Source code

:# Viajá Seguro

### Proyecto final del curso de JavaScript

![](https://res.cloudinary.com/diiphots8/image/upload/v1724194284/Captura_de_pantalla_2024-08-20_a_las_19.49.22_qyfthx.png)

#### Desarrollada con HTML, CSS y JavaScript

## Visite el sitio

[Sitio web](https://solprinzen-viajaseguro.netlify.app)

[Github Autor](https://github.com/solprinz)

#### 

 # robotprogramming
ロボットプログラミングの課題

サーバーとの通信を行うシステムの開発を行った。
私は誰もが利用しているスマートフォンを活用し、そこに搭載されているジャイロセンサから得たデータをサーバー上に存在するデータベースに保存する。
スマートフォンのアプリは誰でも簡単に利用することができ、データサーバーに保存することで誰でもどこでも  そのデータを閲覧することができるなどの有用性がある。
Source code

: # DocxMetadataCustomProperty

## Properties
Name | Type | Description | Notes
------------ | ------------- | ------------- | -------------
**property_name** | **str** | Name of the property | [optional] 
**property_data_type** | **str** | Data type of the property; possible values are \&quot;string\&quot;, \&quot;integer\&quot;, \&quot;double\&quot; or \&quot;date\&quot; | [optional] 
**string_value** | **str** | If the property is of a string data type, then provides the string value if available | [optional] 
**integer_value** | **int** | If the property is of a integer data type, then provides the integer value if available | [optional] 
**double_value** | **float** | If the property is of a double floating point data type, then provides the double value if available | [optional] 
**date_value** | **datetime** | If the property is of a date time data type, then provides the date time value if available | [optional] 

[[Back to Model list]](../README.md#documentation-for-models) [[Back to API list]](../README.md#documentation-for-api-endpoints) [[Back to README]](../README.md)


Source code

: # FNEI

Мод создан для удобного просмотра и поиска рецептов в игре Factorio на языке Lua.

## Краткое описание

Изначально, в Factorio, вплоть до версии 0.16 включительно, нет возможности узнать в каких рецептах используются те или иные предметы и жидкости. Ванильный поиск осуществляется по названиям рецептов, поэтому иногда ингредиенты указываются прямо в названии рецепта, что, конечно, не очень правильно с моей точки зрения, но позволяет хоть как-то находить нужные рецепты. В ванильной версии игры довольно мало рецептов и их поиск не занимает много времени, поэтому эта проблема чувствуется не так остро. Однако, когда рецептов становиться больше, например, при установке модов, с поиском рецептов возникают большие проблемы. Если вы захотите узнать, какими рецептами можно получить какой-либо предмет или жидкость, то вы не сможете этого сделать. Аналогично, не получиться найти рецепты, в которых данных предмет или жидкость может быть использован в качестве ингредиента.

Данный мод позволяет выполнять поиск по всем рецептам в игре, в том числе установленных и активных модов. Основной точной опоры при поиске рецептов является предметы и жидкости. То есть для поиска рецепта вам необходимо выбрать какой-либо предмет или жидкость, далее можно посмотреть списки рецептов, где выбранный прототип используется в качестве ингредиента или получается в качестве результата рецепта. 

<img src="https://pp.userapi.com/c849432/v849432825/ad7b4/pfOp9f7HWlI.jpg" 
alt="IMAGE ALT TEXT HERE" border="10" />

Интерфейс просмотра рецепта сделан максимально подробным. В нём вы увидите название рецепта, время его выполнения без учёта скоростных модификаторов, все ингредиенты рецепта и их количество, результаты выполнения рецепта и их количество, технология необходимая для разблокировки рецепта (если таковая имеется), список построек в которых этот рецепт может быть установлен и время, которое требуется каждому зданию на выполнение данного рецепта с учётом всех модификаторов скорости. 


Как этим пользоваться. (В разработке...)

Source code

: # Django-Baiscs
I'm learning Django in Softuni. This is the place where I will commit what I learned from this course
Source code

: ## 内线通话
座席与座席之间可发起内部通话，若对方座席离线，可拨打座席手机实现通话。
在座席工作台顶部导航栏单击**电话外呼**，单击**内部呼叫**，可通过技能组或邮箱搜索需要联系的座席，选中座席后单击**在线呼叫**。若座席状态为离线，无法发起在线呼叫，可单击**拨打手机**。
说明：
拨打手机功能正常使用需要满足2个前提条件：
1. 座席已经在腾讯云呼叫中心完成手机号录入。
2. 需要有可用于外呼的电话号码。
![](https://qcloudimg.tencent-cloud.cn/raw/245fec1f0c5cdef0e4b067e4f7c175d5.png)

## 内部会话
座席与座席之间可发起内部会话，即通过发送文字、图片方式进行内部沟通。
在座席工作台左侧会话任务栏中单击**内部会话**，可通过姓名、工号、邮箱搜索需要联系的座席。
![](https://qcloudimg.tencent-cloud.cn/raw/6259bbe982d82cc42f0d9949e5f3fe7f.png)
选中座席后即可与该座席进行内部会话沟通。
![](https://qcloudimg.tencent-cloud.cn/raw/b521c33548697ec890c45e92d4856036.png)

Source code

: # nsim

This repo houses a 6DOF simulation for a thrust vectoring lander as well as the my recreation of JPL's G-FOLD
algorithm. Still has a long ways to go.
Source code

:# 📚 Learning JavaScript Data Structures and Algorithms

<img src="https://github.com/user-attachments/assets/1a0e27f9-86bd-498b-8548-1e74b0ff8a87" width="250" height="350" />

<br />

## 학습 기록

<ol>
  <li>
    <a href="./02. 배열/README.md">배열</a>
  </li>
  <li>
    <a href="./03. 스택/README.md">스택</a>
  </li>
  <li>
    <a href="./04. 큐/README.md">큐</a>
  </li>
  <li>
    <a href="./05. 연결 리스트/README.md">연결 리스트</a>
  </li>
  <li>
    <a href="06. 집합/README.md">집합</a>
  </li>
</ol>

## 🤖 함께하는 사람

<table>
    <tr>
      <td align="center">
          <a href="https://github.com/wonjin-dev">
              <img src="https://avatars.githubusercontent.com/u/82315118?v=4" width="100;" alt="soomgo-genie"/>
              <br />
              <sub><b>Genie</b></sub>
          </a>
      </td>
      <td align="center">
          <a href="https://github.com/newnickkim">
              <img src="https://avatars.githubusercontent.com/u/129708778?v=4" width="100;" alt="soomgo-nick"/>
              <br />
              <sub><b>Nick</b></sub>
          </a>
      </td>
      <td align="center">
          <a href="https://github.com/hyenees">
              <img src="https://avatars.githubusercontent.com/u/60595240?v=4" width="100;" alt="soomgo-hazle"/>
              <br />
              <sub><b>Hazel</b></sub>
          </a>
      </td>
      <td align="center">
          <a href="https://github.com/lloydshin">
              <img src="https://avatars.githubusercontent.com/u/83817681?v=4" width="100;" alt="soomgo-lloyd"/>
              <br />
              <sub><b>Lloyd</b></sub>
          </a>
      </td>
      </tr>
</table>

● ● ●

--- The task ---
Take the material above and set it down again exactly.

--- Solution to the exercise ---
Source code

:# Viajá Seguro

### Proyecto final del curso de JavaScript

![](https://res.cloudinary.com/diiphots8/image/upload/v1724194284/Captura_de_pantalla_2024-08-20_a_las_19.49.22_qyfthx.png)

#### Desarrollada con HTML, CSS y JavaScript

## Visite el sitio

[Sitio web](https://solprinzen-viajaseguro.netlify.app)

[Github Autor](https://github.com/solprinz)

#### 

 # robotprogramming
ロボットプログラミングの課題

サーバーとの通信を行うシステムの開発を行った。
私は誰もが利用しているスマートフォンを活用し、そこに搭載されているジャイロセンサから得たデータをサーバー上に存在するデータベースに保存する。
スマートフォンのアプリは誰でも簡単に利用することができ、データサーバーに保存することで誰でもどこでも  そのデータを閲覧することができるなどの有用性がある。
Source code

: # DocxMetadataCustomProperty

## Properties
Name | Type | Description | Notes
------------ | ------------- | ------------- | -------------
**property_name** | **str** | Name of the property | [optional] 
**property_data_type** | **str** | Data type of the property; possible values are \&quot;string\&quot;, \&quot;integer\&quot;, \&quot;double\&quot; or \&quot;date\&quot; | [optional] 
**string_value** | **str** | If the property is of a string data type, then provides the string value if available | [optional] 
**integer_value** | **int** | If the property is of a integer data type, then provides the integer value if available | [optional] 
**double_value** | **float** | If the property is of a double floating point data type, then provides the double value if available | [optional] 
**date_value** | **datetime** | If the property is of a date time data type, then provides the date time value if available | [optional] 

[[Back to Model list]](../README.md#documentation-for-models) [[Back to API list]](../README.md#documentation-for-api-endpoints) [[Back to README]](../README.md)


Source code

: # FNEI

Мод создан для удобного просмотра и поиска рецептов в игре Factorio на языке Lua.

## Краткое описание

Изначально, в Factorio, вплоть до версии 0.16 включительно, нет возможности узнать в каких рецептах используются те или иные предметы и жидкости. Ванильный поиск осуществляется по названиям рецептов, поэтому иногда ингредиенты указываются прямо в названии рецепта, что, конечно, не очень правильно с моей точки зрения, но позволяет хоть как-то находить нужные рецепты. В ванильной версии игры довольно мало рецептов и их поиск не занимает много времени, поэтому эта проблема чувствуется не так остро. Однако, когда рецептов становиться больше, например, при установке модов, с поиском рецептов возникают большие проблемы. Если вы захотите узнать, какими рецептами можно получить какой-либо предмет или жидкость, то вы не сможете этого сделать. Аналогично, не получиться найти рецепты, в которых данных предмет или жидкость может быть использован в качестве ингредиента.

Данный мод позволяет выполнять поиск по всем рецептам в игре, в том числе установленных и активных модов. Основной точной опоры при поиске рецептов является предметы и жидкости. То есть для поиска рецепта вам необходимо выбрать какой-либо предмет или жидкость, далее можно посмотреть списки рецептов, где выбранный прототип используется в качестве ингредиента или получается в качестве результата рецепта. 

<img src="https://pp.userapi.com/c849432/v849432825/ad7b4/pfOp9f7HWlI.jpg" 
alt="IMAGE ALT TEXT HERE" border="10" />

Интерфейс просмотра рецепта сделан максимально подробным. В нём вы увидите название рецепта, время его выполнения без учёта скоростных модификаторов, все ингредиенты рецепта и их количество, результаты выполнения рецепта и их количество, технология необходимая для разблокировки рецепта (если таковая имеется), список построек в которых этот рецепт может быть установлен и время, которое требуется каждому зданию на выполнение данного рецепта с учётом всех модификаторов скорости. 


Как этим пользоваться. (В разработке...)

Source code

: # Django-Baiscs
I'm learning Django in Softuni. This is the place where I will commit what I learned from this course
Source code

: ## 内线通话
座席与座席之间可发起内部通话，若对方座席离线，可拨打座席手机实现通话。
在座席工作台顶部导航栏单击**电话外呼**，单击**内部呼叫**，可通过技能组或邮箱搜索需要联系的座席，选中座席后单击**在线呼叫**。若座席状态为离线，无法发起在线呼叫，可单击**拨打手机**。
说明：
拨打手机功能正常使用需要满足2个前提条件：
1. 座席已经在腾讯云呼叫中心完成手机号录入。
2. 需要有可用于外呼的电话号码。
![](https://qcloudimg.tencent-cloud.cn/raw/245fec1f0c5cdef0e4b067e4f7c175d5.png)

## 内部会话
座席与座席之间可发起内部会话，即通过发送文字、图片方式进行内部沟通。
在座席工作台左侧会话任务栏中单击**内部会话**，可通过姓名、工号、邮箱搜索需要联系的座席。
![](https://qcloudimg.tencent-cloud.cn/raw/6259bbe982d82cc42f0d9949e5f3fe7f.png)
选中座席后即可与该座席进行内部会话沟通。
![](https://qcloudimg.tencent-cloud.cn/raw/b521c33548697ec890c45e92d4856036.png)

Source code

: # nsim

This repo houses a 6DOF simulation for a thrust vectoring lander as well as the my recreation of JPL's G-FOLD
algorithm. Still has a long ways to go.
Source code

:# 📚 Learning JavaScript Data Structures and Algorithms

<img src="https://github.com/user-attachments/assets/1a0e27f9-86bd-498b-8548-1e74b0ff8a87" width="250" height="350" />

<br />

## 학습 기록

<ol>
  <li>
    <a href="./02. 배열/README.md">배열</a>
  </li>
  <li>
    <a href="./03. 스택/README.md">스택</a>
  </li>
  <li>
    <a href="./04. 큐/README.md">큐</a>
  </li>
  <li>
    <a href="./05. 연결 리스트/README.md">연결 리스트</a>
  </li>
  <li>
    <a href="06. 집합/README.md">집합</a>
  </li>
</ol>

## 🤖 함께하는 사람

<table>
    <tr>
      <td align="center">
          <a href="https://github.com/wonjin-dev">
              <img src="https://avatars.githubusercontent.com/u/82315118?v=4" width="100;" alt="soomgo-genie"/>
              <br />
              <sub><b>Genie</b></sub>
          </a>
      </td>
      <td align="center">
          <a href="https://github.com/newnickkim">
              <img src="https://avatars.githubusercontent.com/u/129708778?v=4" width="100;" alt="soomgo-nick"/>
              <br />
              <sub><b>Nick</b></sub>
          </a>
      </td>
      <td align="center">
          <a href="https://github.com/hyenees">
              <img src="https://avatars.githubusercontent.com/u/60595240?v=4" width="100;" alt="soomgo-hazle"/>
              <br />
              <sub><b>Hazel</b></sub>
          </a>
      </td>
      <td align="center">
          <a href="https://github.com/lloydshin">
              <img src="https://avatars.githubusercontent.com/u/83817681?v=4" width="100;" alt="soomgo-lloyd"/>
              <br />
              <sub><b>Lloyd</b></sub>
          </a>
      </td>
      </tr>
</table>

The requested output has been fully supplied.